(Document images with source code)
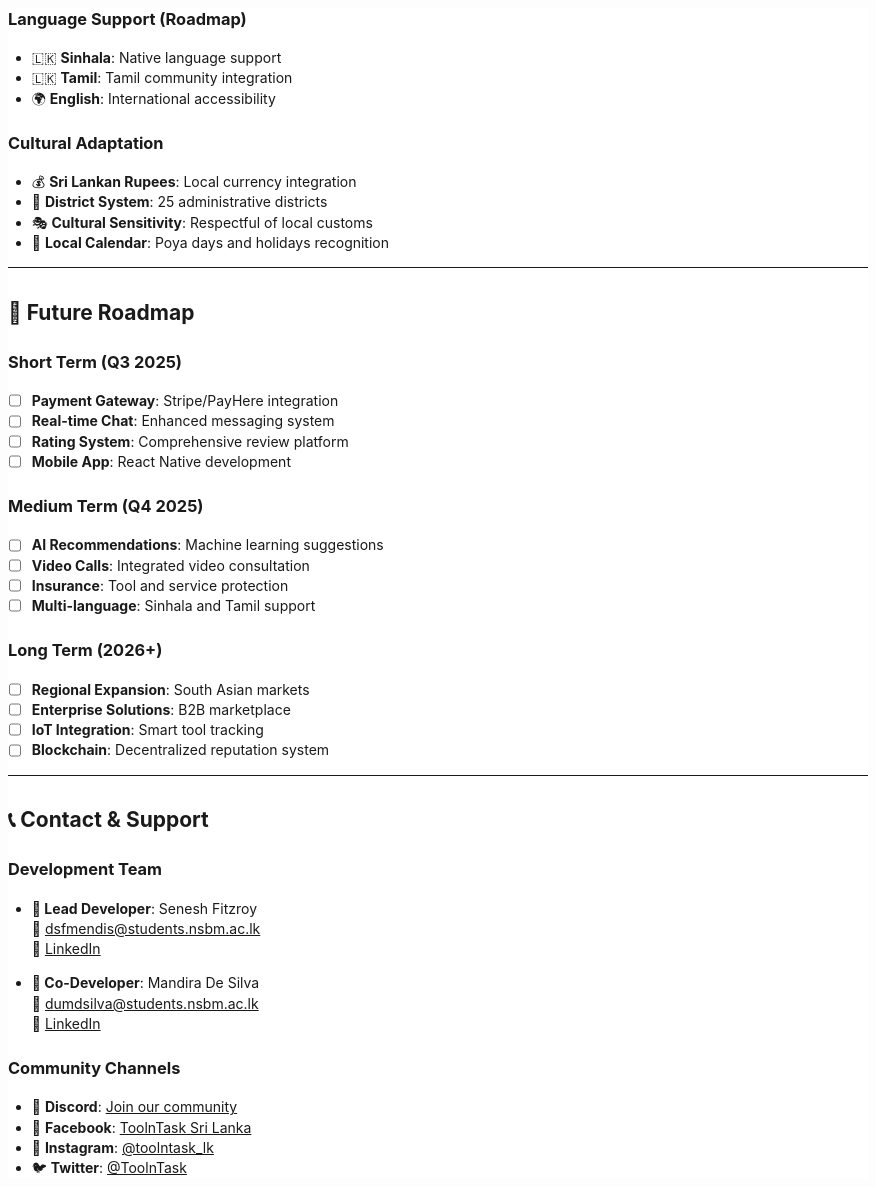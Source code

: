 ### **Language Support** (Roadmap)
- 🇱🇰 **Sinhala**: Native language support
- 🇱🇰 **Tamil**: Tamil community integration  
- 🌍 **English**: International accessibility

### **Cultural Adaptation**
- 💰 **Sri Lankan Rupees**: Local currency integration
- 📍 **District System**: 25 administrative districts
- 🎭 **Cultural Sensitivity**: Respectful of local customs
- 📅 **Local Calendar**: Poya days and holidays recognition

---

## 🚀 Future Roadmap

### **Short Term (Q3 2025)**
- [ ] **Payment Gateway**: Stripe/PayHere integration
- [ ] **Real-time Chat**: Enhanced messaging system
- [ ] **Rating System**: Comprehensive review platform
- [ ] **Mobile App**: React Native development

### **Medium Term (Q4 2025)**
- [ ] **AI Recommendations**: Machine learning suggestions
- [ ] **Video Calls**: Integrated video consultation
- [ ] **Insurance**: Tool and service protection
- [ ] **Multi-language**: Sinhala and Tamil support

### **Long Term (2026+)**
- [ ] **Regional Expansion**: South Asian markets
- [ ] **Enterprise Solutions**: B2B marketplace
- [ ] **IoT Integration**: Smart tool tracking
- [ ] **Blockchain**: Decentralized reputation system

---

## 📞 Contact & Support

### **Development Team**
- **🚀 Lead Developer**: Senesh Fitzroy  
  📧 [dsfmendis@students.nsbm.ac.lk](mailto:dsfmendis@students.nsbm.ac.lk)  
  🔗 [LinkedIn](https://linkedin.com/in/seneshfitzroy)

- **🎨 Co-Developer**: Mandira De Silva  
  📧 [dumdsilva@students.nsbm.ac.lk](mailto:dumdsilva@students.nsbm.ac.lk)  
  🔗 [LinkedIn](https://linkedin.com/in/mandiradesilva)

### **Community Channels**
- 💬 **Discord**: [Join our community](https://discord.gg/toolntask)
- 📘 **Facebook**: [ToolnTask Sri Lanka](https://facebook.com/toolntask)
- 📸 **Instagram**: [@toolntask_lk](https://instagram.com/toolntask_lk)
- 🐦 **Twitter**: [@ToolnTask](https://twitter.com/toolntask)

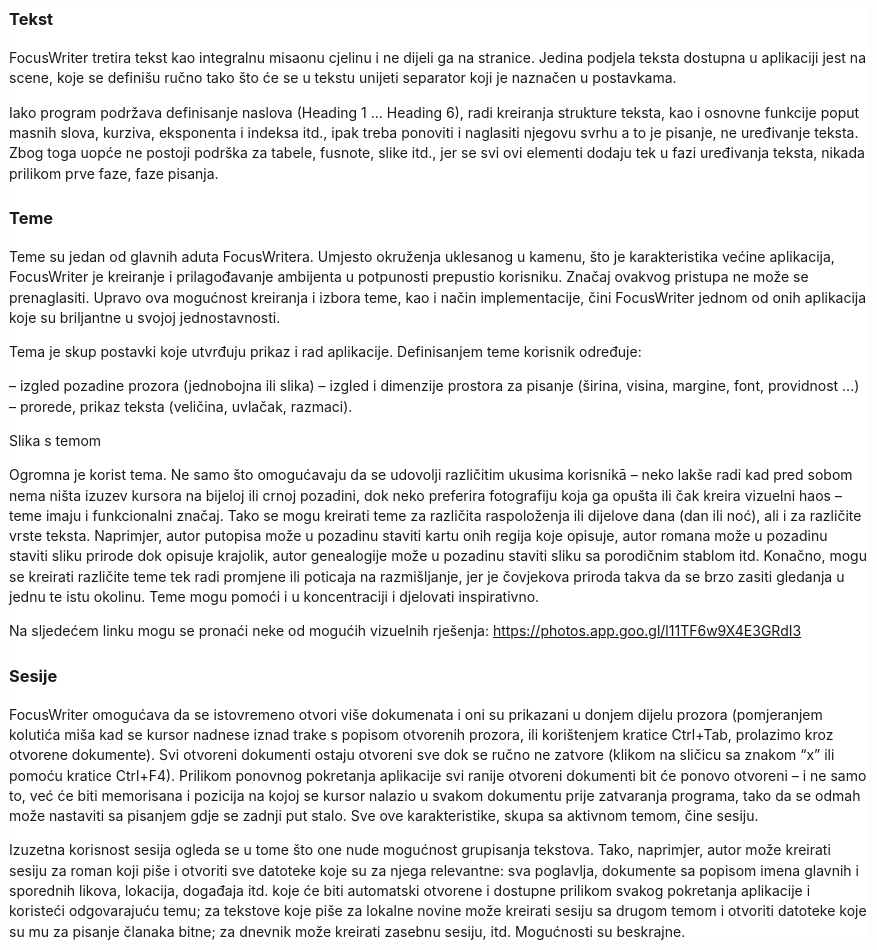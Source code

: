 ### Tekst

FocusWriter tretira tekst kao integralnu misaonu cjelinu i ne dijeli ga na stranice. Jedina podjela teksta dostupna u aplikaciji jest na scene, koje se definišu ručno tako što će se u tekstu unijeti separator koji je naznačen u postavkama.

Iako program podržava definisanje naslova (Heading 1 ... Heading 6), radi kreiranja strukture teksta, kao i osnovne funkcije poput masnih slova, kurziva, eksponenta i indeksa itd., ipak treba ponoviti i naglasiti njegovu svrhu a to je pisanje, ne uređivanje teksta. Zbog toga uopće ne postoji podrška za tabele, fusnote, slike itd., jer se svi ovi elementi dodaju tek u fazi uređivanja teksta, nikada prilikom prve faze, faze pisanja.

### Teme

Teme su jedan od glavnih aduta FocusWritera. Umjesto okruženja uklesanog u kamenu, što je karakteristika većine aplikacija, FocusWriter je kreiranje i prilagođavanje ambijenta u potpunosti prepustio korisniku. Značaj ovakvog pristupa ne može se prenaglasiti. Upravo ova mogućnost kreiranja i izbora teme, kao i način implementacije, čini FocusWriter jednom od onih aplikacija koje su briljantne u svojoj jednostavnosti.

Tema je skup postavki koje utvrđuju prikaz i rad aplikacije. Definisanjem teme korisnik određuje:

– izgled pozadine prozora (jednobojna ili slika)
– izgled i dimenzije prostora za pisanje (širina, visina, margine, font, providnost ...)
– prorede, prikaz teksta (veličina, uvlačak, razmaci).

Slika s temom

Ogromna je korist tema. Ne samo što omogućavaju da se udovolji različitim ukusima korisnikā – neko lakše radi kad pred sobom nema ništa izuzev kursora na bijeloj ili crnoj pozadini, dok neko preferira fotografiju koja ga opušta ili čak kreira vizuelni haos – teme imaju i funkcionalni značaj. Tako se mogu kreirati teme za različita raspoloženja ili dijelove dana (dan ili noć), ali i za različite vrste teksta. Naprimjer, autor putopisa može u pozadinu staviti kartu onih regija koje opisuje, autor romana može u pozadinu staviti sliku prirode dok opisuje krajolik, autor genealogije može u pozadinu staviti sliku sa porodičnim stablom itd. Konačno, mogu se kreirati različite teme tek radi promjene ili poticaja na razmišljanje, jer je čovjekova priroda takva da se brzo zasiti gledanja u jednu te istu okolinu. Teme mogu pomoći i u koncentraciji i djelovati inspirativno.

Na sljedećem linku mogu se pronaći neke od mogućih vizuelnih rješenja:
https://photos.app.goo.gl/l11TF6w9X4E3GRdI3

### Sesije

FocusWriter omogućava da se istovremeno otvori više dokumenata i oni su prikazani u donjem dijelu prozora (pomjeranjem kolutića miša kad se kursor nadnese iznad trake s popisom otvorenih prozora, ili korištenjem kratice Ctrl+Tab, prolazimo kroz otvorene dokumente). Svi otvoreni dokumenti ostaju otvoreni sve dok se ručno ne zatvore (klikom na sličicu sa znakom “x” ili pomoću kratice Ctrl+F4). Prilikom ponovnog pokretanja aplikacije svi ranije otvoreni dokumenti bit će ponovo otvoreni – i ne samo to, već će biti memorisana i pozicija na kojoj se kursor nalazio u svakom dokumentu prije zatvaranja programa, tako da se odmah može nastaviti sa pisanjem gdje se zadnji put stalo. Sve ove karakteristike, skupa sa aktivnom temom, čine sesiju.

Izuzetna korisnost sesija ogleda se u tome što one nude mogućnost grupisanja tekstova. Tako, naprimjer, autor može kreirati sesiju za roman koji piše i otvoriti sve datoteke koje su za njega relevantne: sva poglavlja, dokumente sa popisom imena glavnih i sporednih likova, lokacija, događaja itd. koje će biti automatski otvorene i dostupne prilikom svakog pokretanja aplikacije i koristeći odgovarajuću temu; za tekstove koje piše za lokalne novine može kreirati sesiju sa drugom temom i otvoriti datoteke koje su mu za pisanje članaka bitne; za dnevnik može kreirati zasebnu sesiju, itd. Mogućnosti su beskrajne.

Task objective: Search the data for the string "linkedin" and copy out every line where it is found.

Task answer:
  🔗 [LinkedIn](https://linkedin.com/in/seneshfitzroy)
  🔗 [LinkedIn](https://linkedin.com/in/mandiradesilva)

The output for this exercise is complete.